TASK REQUIREMENTS >> If a line in the records contains the string "MyApp", show that line.
--- RECORDS SHOWN Enclosed Below ---
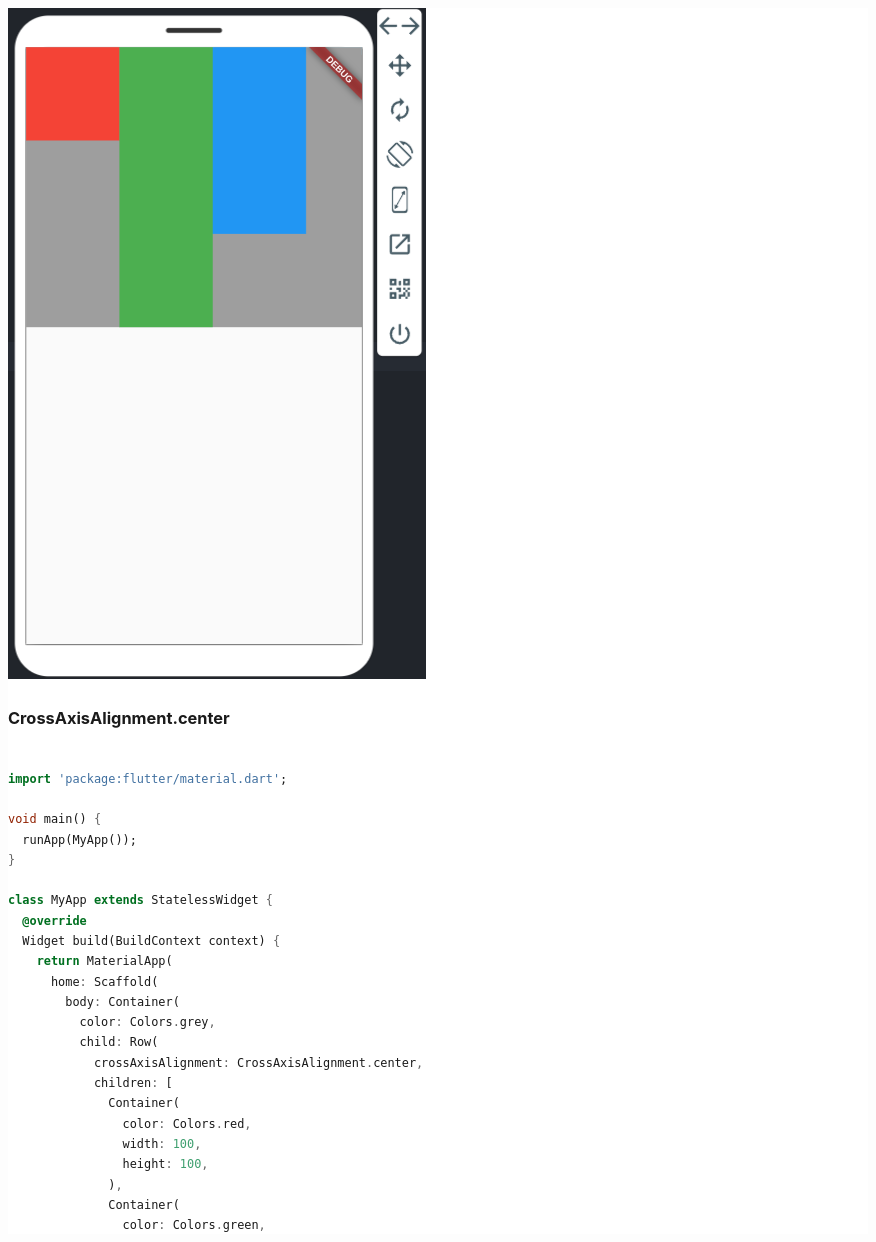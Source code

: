 ![](assets/image20.png)


### CrossAxisAlignment.center

```dart

import 'package:flutter/material.dart';

void main() {
  runApp(MyApp());
}

class MyApp extends StatelessWidget {
  @override
  Widget build(BuildContext context) {
    return MaterialApp(
      home: Scaffold(
        body: Container(
          color: Colors.grey,
          child: Row(
            crossAxisAlignment: CrossAxisAlignment.center,
            children: [
              Container(
                color: Colors.red,
                width: 100,
                height: 100,
              ),
              Container(
                color: Colors.green,
```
--- End of Enclosed RECORDS SHOWN ---
WRITTEN RESPONSE >>
  runApp(MyApp());
class MyApp extends StatelessWidget {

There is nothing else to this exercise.